И как раз в эту минуту резко и требовательно зазвонил телефон. Иван Илларионович с ненавистью глянул на аппарат.
Телефон звонил и звонил, и Иван Илларионович принудил себя взять трубку. В ней щелкало и хрипело, и сквозь металлические шорохи с трудом пробивался властный мужской голос.

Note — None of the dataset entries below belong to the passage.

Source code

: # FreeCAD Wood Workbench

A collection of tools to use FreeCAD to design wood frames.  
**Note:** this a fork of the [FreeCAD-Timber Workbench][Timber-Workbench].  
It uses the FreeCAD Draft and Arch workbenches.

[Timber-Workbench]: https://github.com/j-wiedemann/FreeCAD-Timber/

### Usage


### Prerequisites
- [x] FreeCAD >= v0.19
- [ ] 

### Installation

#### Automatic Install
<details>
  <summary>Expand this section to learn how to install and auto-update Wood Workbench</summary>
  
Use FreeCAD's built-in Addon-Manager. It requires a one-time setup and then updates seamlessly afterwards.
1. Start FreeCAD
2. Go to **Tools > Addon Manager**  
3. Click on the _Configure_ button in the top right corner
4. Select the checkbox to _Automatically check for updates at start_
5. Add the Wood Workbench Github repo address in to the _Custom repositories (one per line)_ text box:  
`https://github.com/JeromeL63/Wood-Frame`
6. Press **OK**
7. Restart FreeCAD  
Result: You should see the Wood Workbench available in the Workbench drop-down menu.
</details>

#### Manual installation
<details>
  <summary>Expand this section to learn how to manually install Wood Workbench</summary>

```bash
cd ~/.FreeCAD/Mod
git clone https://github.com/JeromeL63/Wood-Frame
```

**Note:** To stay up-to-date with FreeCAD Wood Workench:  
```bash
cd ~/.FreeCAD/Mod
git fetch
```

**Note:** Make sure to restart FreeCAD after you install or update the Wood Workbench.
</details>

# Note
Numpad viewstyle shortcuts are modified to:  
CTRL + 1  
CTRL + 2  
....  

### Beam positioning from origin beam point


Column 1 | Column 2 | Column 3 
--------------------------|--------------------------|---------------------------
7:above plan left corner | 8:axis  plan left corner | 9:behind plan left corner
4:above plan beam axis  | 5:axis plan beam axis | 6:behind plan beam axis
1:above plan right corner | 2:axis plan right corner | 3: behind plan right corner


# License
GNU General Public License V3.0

- Не спите, батенька? Ага, ага! Ну давай бог, давай бог!.. Извините, батенька, что поздно тревожу, но дело, так сказать, не терпящее... Во-первых, поздравляю вас с мужественным и единственно возможным решением. Я завтра же не премину сообщить в столицу. Пустое, батенька! Но наши люди, дражайший Иван Илларионович, доносят, что каким-то образом о приговоре уже известно в городе. И, что особенно важно, на железной дороге - будь она проклята, эта чугунка, - возможны выступления и попытки освободить осужденного... Да, да, вот именно. Будьте сугубо осторожны. Я к вашему дому послал еще одного молодца, так надежнее... И важно, очень важно, батенька, чтобы ваше решение... э-э-э... как можно быстрее стало действием, - это, надеюсь, охладит не в меру горячие головы, внесет, так сказать, успокоение. Я надеюсь на Сандецкого: это человек твердый и решительный. Да, да, он приедет завтра утром. Ну, почивайте, батенька! Поцелуйте ручку несравненной Ларисе Родионовне. Что-то не балует она нас визитами.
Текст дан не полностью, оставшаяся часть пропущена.